Grenzeloze toekomst
Hoogleraar Marian Joëls zit in Italië en begeleidt internationale jonge wetenschappers. Wat hen bindt is de fascinatie voor het onderwerp, maar ook de onzekerheid voor een toekomst in de wetenschap.
Deze week vertoef ik in een middeleeuws fort, boven op een berg in Italië. Het is een historisch interessante plaats die je kunt bereiken via 65 opmerkelijk ondiepe traptreden. De trap is zo aangelegd, heb ik me laten vertellen, om bezoekers in vroeger tijden in de gelegenheid te stellen het slot te paard binnen te rijden. In de 21e eeuw zijn de paarden verdwenen –die bevinden zich waarschijnlijk in de lasagna die we ’s avonds eten- en moeten de bezoekers zelf voor lastdier spelen als ze hun koffer naar boven zeulen. Niet alles is vooruitgang. Alle gedachten aan een zonnig intermezzo in ons noord europees bestaan moet ik overigens onmiddellijk bijstellen, want tot nu toe hangt er een naargeestige mist rond de berg waaruit nu en dan wat sneeuwvlokken dwarrelen, ondanks het feit dat we al eind maart leven. Gelukkig ben ik hier niet voor vakantiedoeleiden maar als docent in een internationale school op mijn vakgebied, dus we moeten toch binnen blijven.
Misschien is het de berg, maar ik moet steeds aan de ark van Noach denken als ik om me heen kijk. Onder de jonge deelnemers zijn twee Indiaase PhD studenten die zich iedere middag tegenover elkaar gezeten zwijgend door hun pasta heenwerken. Verder zijn er twee Braziliaanse studenten, rillend van de kou diep in hun jas weggedoken; twee jonge onderzoeksters uit de Verenigde Staten, twee Polen, twee Portugezen. En men kan ook niet bepaald zeggen dat deze jonge wetenschappers aan hun stoel gekleefd zitten. Een Nieuw-Zeelandse blijkt in Innsbruck te werken, een Chinees is in Amsterdam aangespoeld, een Italiaanse in Stockholm, een Turk werkt in Berlijn enzovoort.

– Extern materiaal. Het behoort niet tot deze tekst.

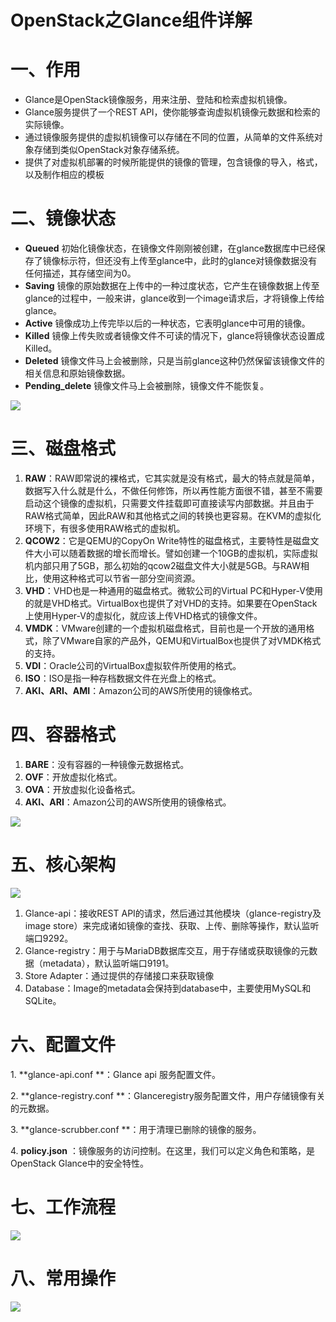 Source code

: # OpenStack之Glance组件详解

# 一、作用

- Glance是OpenStack镜像服务，用来注册、登陆和检索虚拟机镜像。
- Glance服务提供了一个REST API，使你能够查询虚拟机镜像元数据和检索的实际镜像。
- 通过镜像服务提供的虚拟机镜像可以存储在不同的位置，从简单的文件系统对象存储到类似OpenStack对象存储系统。
- 提供了对虚拟机部署的时候所能提供的镜像的管理，包含镜像的导入，格式，以及制作相应的模板

# 二、镜像状态

- **Queued**  初始化镜像状态，在镜像文件刚刚被创建，在glance数据库中已经保存了镜像标示符，但还没有上传至glance中，此时的glance对镜像数据没有任何描述，其存储空间为0。
- **Saving** 镜像的原始数据在上传中的一种过度状态，它产生在镜像数据上传至glance的过程中，一般来讲，glance收到一个image请求后，才将镜像上传给glance。
- **Active** 镜像成功上传完毕以后的一种状态，它表明glance中可用的镜像。
- **Killed**  镜像上传失败或者镜像文件不可读的情况下，glance将镜像状态设置成Killed。
- **Deleted**  镜像文件马上会被删除，只是当前glance这种仍然保留该镜像文件的相关信息和原始镜像数据。
- **Pending_delete**  镜像文件马上会被删除，镜像文件不能恢复。

![](assets/image-20221127212555207-20230610173810-ntq19dc.png)

# 三、磁盘格式

1. **RAW**：RAW即常说的裸格式，它其实就是没有格式，最大的特点就是简单，数据写入什么就是什么，不做任何修饰，所以再性能方面很不错，甚至不需要启动这个镜像的虚拟机，只需要文件挂载即可直接读写内部数据。并且由于RAW格式简单，因此RAW和其他格式之间的转换也更容易。在KVM的虚拟化环境下，有很多使用RAW格式的虚拟机。
2. **QCOW2**：它是QEMU的CopyOn Write特性的磁盘格式，主要特性是磁盘文件大小可以随着数据的增长而增长。譬如创建一个10GB的虚拟机，实际虚拟机内部只用了5GB，那么初始的qcow2磁盘文件大小就是5GB。与RAW相比，使用这种格式可以节省一部分空间资源。
3. **VHD**：VHD也是一种通用的磁盘格式。微软公司的Virtual PC和Hyper-V使用的就是VHD格式。VirtualBox也提供了对VHD的支持。如果要在OpenStack上使用Hyper-V的虚拟化，就应该上传VHD格式的镜像文件。
4. **VMDK**：VMware创建的一个虚拟机磁盘格式，目前也是一个开放的通用格式，除了VMware自家的产品外，QEMU和VirtualBox也提供了对VMDK格式的支持。
5. **VDI**：Oracle公司的VirtualBox虚拟软件所使用的格式。
6. **ISO**：ISO是指一种存档数据文件在光盘上的格式。
7. **AKI、ARI、AMI**：Amazon公司的AWS所使用的镜像格式。

# 四、容器格式

1. **BARE**：没有容器的一种镜像元数据格式。
2. **OVF**：开放虚拟化格式。
3. **OVA**：开放虚拟化设备格式。
4. **AKI、ARI**：Amazon公司的AWS所使用的镜像格式。

![](assets/image-20221127212602855-20230610173810-j8holh7.png)

# 五、核心架构

![](assets/image-20221127212609694-20230610173810-6j42e0g.png)

1. Glance-api：接收REST API的请求，然后通过其他模块（glance-registry及image store）来完成诸如镜像的查找、获取、上传、删除等操作，默认监听端口9292。
2. Glance-registry：用于与MariaDB数据库交互，用于存储或获取镜像的元数据（metadata），默认监听端口9191。
3. Store Adapter：通过提供的存储接口来获取镜像
4. Database：Image的metadata会保持到database中，主要使用MySQL和SQLite。

# 六、配置文件

1\. \*\*glance-api.conf \*\*：Glance api 服务配置文件。

2\. \*\*glance-registry.conf \*\*：Glanceregistry服务配置文件，用户存储镜像有关的元数据。

3. \*\*glance-scrubber.conf \*\*：用于清理已删除的镜像的服务。

4. **policy.json** ：镜像服务的访问控制。在这里，我们可以定义角色和策略，是OpenStack Glance中的安全特性。

# 七、工作流程

![](assets/image-20221127212616705-20230610173810-aaylylc.png)

# 八、常用操作

![](assets/image-20221127212623516-20230610173810-vv37rhc.png)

Wat ze allemaal delen is hun grote interesse in het onderwerp, en de gedrevenheid en het enthousiasme waarmee ze hun laatste resultaten presenteren. Voor míjn gevoel stond ik nog niet zo lang geleden zelf voor zo’n poster mijn werk aan te prijzen, maar de studenten zien dat heel anders; voor hen ben ik duidelijk een oudere dame die al artikelen schreef over dit onderwerp voor hun ouders op het idee kwamen hen te concipiëren.
Naast de fascinatie voor hun onderwerp is er meer wat deze groep bindt. Nu ze drie dagen aan de levenswerken van allerlei internationale experts zijn blootgesteld begint het hun te duizelen. Ze kijken als het ware door de vele ramen van een groot gebouw naar binnen en hebben allerlei kamers te zien gekregen maar het blijft moeilijk om een beeld te vormen hoe die kamers met elkaar in verbinding staan. Dat onderstreept maar weer eens dat je eigenlijk in zo’n school aan het eind van iedere dag even tijd moet nemen om er bij stil te staan hoe al het gebodene met elkaar te maken heeft. Complexiteit is een gegeven maar verwarring is onnodig.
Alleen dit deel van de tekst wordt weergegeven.